# Assignment
Identify every line in the records below that contains the word "pelle", and copy each of those lines.

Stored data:
■ ■ ■ ■

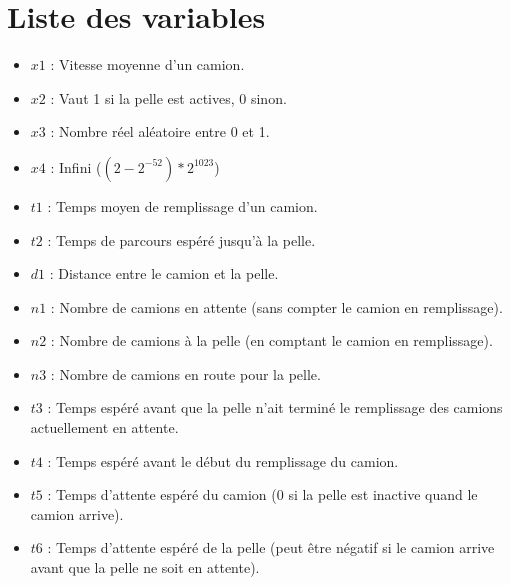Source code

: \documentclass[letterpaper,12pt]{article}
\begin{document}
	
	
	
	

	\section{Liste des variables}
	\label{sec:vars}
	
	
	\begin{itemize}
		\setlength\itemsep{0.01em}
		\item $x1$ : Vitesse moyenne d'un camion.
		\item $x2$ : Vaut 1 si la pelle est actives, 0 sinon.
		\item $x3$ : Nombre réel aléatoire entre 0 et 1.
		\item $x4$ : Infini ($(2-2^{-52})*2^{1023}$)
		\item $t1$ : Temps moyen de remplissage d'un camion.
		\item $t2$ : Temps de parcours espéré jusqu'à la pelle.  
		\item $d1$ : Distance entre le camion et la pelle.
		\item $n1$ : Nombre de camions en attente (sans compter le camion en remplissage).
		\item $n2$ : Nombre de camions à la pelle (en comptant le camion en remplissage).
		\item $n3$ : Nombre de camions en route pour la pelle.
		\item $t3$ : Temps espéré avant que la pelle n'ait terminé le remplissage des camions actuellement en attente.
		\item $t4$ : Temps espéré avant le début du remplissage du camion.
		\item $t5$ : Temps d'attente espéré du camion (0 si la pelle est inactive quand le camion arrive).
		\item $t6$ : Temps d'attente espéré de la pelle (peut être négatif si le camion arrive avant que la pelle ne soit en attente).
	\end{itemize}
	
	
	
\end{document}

■ ■ ■ ■

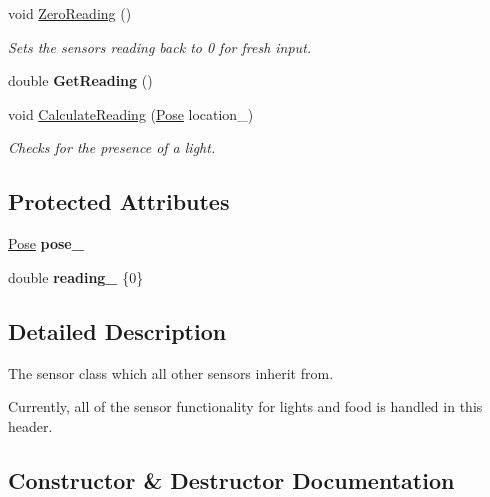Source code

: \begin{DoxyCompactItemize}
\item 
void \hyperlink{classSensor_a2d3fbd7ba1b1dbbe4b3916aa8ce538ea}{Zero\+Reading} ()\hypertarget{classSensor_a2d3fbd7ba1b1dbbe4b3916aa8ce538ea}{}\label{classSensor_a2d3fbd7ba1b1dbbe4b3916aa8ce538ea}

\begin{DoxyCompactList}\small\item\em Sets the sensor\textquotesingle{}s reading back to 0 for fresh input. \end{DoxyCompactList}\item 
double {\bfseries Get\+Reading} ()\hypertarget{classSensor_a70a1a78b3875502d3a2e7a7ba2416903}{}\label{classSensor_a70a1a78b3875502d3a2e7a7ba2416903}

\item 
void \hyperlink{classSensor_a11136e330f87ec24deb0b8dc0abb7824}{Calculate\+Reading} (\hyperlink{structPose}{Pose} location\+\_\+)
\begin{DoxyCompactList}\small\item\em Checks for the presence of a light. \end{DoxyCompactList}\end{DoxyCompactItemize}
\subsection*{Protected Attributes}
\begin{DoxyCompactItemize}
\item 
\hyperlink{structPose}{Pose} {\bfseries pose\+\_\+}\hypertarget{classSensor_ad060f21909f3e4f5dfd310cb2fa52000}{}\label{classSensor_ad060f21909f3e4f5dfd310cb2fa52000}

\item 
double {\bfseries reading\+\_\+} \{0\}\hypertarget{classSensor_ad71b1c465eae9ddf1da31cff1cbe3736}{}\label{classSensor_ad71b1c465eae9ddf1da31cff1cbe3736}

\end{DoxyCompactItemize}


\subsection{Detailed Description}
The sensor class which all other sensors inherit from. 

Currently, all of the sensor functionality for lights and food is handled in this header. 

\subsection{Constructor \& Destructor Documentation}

■ ■ ■ ■

# Problem solution
		\item $x2$ : Vaut 1 si la pelle est actives, 0 sinon.
		\item $t2$ : Temps de parcours espéré jusqu'à la pelle.  
		\item $d1$ : Distance entre le camion et la pelle.
		\item $n2$ : Nombre de camions à la pelle (en comptant le camion en remplissage).
		\item $n3$ : Nombre de camions en route pour la pelle.
		\item $t3$ : Temps espéré avant que la pelle n'ait terminé le remplissage des camions actuellement en attente.
		\item $t5$ : Temps d'attente espéré du camion (0 si la pelle est inactive quand le camion arrive).
		\item $t6$ : Temps d'attente espéré de la pelle (peut être négatif si le camion arrive avant que la pelle ne soit en attente).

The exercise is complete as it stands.